9. Microbiome Disruption and Secondary Infections

SARS-CoV-2 alters the oral microbiome, reducing commensal diversity and promoting pathogenic overgrowth. Dysbiosis may exacerbate mucosal inflammation, impair wound healing, and increase risk of opportunistic infections such as candidiasis and herpes simplex reactivation. Salivary antimicrobial peptides are diminished in long-haul patients, further compromising oral immunity.
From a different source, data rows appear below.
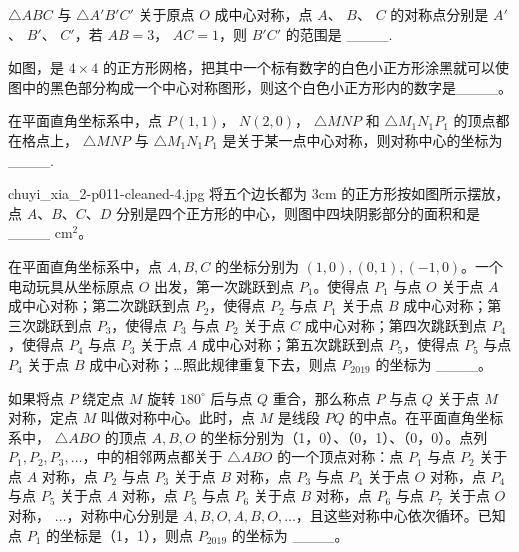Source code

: \item
  $\triangle ABC$ 与 $\triangle A'B'C'$ 关于原点 $O$ 成中心对称，点 $A$、 $B$、 $C$ 的对称点分别是 $A'$、 $B'$、 $C'$，若 $AB=3$， $AC=1$，则 $B'C'$ 的范围是 \_\_\_\_.\underline{\hspace{2cm}}

\item
  如图，是 $4\times 4$ 的正方形网格，把其中一个标有数字的白色小正方形涂黑就可以使图中的黑色部分构成一个中心对称图形，则这个白色小正方形内的数字是\_\_\_\_。\underline{\hspace{2cm}}


\item
  在平面直角坐标系中，点 $P(1,1)$， $N(2,0)$， $\triangle MNP$ 和 $\triangle M_1N_1P_1$ 的顶点都在格点上， $\triangle MNP$ 与 $\triangle M_1N_1P_1$ 是关于某一点中心对称，则对称中心的坐标为 \_\_\_\_.\underline{\hspace{2cm}}


\item
  \begin{questionwithimage}{chuyi_xia_2-p011-cleaned-4.jpg}
  将五个边长都为 3cm 的正方形按如图所示摆放，点 $A$、$B$、$C$、$D$ 分别是四个正方形的中心，则图中四块阴影部分的面积和是 \_\_\_\_ cm$^2$。
  \end{questionwithimage}

\item
  在平面直角坐标系中，点 $A, B, C$ 的坐标分别为 $(1, 0),(0, 1),(-1, 0)$。一个电动玩具从坐标原点 $O$ 出发，第一次跳跃到点 $P_{1}$。使得点 $P_{1}$ 与点 $O$ 关于点 $A$ 成中心对称；第二次跳跃到点 $P_{2}$，使得点 $P_{2}$ 与点 $P_{1}$ 关于点 $B$ 成中心对称；第三次跳跃到点 $P_{3}$，使得点 $P_{3}$ 与点 $P_{2}$ 关于点 $C$ 成中心对称；第四次跳跃到点 $P_{4}$，使得点 $P_{4}$ 与点 $P_{3}$ 关于点 $A$ 成中心对称；第五次跳跃到点 $P_{5}$，使得点 $P_{5}$ 与点 $P_{4}$ 关于点 $B$ 成中心对称；…照此规律重复下去，则点 $P_{2019}$ 的坐标为 \_\_\_\_。\underline{\hspace{2cm}}

\item
  如果将点 $P$ 绕定点 $M$ 旋转 $180^{\circ}$ 后与点 $Q$ 重合，那么称点 $P$ 与点 $Q$ 关于点 $M$ 对称，定点 $M$ 叫做对称中心。此时，点 $M$ 是线段 $PQ$ 的中点。在平面直角坐标系中， $\triangle ABO$ 的顶点 $A, B, O$ 的坐标分别为（1，0）、（0，1）、（0，0）。点列 $P_{1}, P_{2}, P_{3}, \ldots$，中的相邻两点都关于 $\triangle ABO$ 的一个顶点对称：点 $P_{1}$ 与点 $P_{2}$ 关于点 $A$ 对称，点 $P_{2}$ 与点 $P_{3}$ 关于点 $B$ 对称，点 $P_{3}$ 与点 $P_{4}$ 关于点 $O$ 对称，点 $P_{4}$ 与点 $P_{5}$ 关于点 $A$ 对称，点 $P_{5}$ 与点 $P_{6}$ 关于点 $B$ 对称，点 $P_{6}$ 与点 $P_{7}$ 关于点 $O$ 对称， $\ldots$，对称中心分别是 $A, B, O, A, B, O, \ldots$，且这些对称中心依次循环。已知点 $P_{1}$ 的坐标是（1，1），则点 $P_{2019}$ 的坐标为 \_\_\_\_。\underline{\hspace{2cm}}

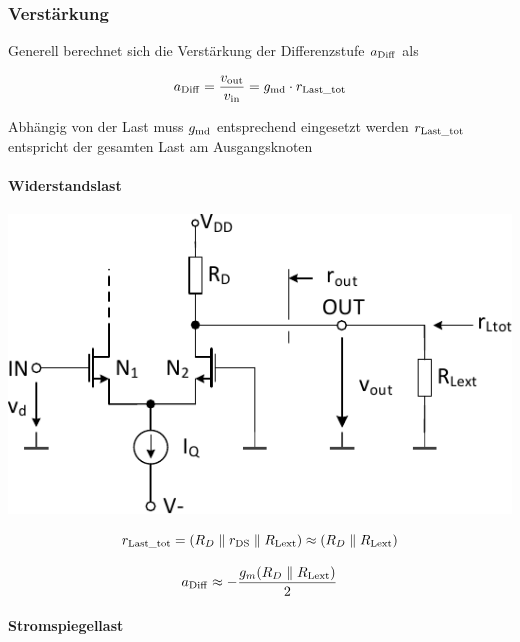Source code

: \subsubsection{Verstärkung}

Generell berechnet sich die Verstärkung der Differenzstufe $a_{\rm Diff}$ als 

\[
    a_{\rm Diff} = \frac{v_{\rm out}}{v_{\rm in}} = g_{\rm md} \cdot r_{\rm Last\_tot}
\]

\begin{outline}
    \1 Abhängig von der Last muss $g_{\rm md}$ entsprechend eingesetzt werden
    \1 $r_{\rm Last\_tot}$ entspricht der gesamten Last am Ausgangsknoten
\end{outline}


\paragraph{Widerstandslast}

\begin{minipage}[t]{0.45\columnwidth}
    \includegraphics[width=\columnwidth, align=t]{images/09_differenzstufe_kleinsignal_verstaerkung_widerstand.pdf}
\end{minipage}
\hfill
\begin{minipage}[t]{0.5\columnwidth}
    \[
        r_{\rm Last\_tot} = \left( R_D \parallel r_{\rm DS} \parallel R_{\rm Lext} \right) \approx \left( R_D \parallel R_{\rm Lext} \right) 
    \]

    \[
        a_{\rm Diff} \approx - \frac{g_m (R_D \parallel R_{\rm Lext})}{2}
    \]
\end{minipage}



\paragraph{Stromspiegellast}

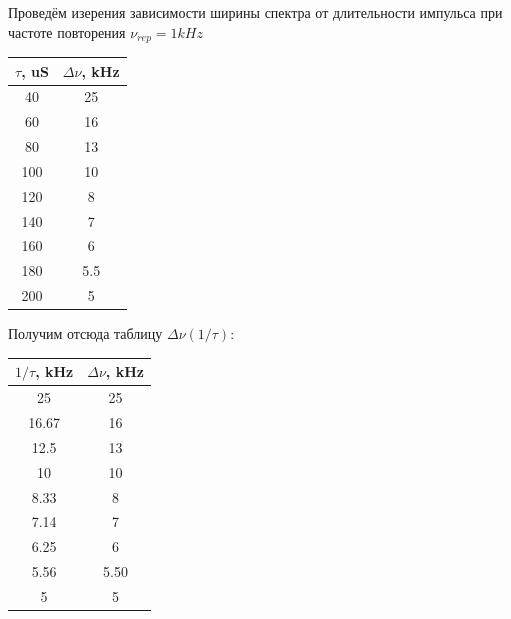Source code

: \documentclass{article}
\begin{document}
Проведём изерения зависимости ширины спектра от длительности импульса при частоте повторения \( \nu_{rep} = 1kHz \)

\begin{table}[H]
    \centering
    \label{tab_dnu_tau}
    \begin{tabular}{|c|c|}
        \hline
        \(\tau\), uS & \(\Delta\nu\), kHz \\\hline
        40                        & 25                  \\\hline
        60                        & 16                  \\\hline
        80                        & 13                  \\\hline
        100                       & 10                  \\\hline
        120                       & 8                   \\\hline
        140                       & 7                   \\\hline
        160                       & 6                   \\\hline
        180                       & 5.5                \\\hline
        200                       & 5                   \\\hline
    \end{tabular}
\end{table}

Получим отсюда таблицу \( \Delta\nu(1/\tau) \):


\begin{table}[H]
    \centering
    \label{tab_dnu_tau}
    \begin{tabular}{|c|c|}
        \hline
        \(1/\tau\), kHz & \(\Delta\nu\), kHz \\\hline
        25    & 25   \\\hline
        16.67 & 16   \\\hline
        12.5  & 13   \\\hline
        10    & 10   \\\hline
        8.33  & 8    \\\hline
        7.14  & 7    \\\hline
        6.25  & 6    \\\hline
        5.56  & 5.50 \\\hline
        5     & 5   \\\hline
    \end{tabular}
\end{table}
\end{document}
10. Clinical Implications and Management Strategies

Recognition of oral and speech-related sequelae is essential for comprehensive post-COVID care. Management may include:

Zinc supplementation for taste recovery
Salivary stimulants and hydration strategies for xerostomia
Antimicrobial mouth rinses and dental hygiene reinforcement
Speech therapy for phonatory dysfunction
Immunomodulatory treatments in autoimmune presentations

Multidisciplinary collaboration among dentists, otolaryngologists, neurologists, and immunologists is recommended.

11. Future Directions and Research Gaps

Key areas for future investigation include:

Longitudinal studies on oral symptom trajectories
Mechanistic studies on neuroimmune interactions
Biomarker development for early detection
Therapeutic trials targeting epithelial regeneration and neurorepair

Understanding the interplay between viral persistence, immune dysregulation, and tissue remodeling will be critical for advancing care.

12. Conclusion

Long-haul COVID-19 exerts profound effects on oral health, taste, saliva production, dentition, and speech. These symptoms arise from a complex interplay of viral, immunological, and neurological mechanisms. Clinicians must remain vigilant for these sequelae, and researchers must continue to unravel their etiologies to inform targeted interventions. Oral and speech-related dysfunctions are not peripheral concerns—they are central to patient well-being and deserve focused attention in the evolving landscape of post-COVID care.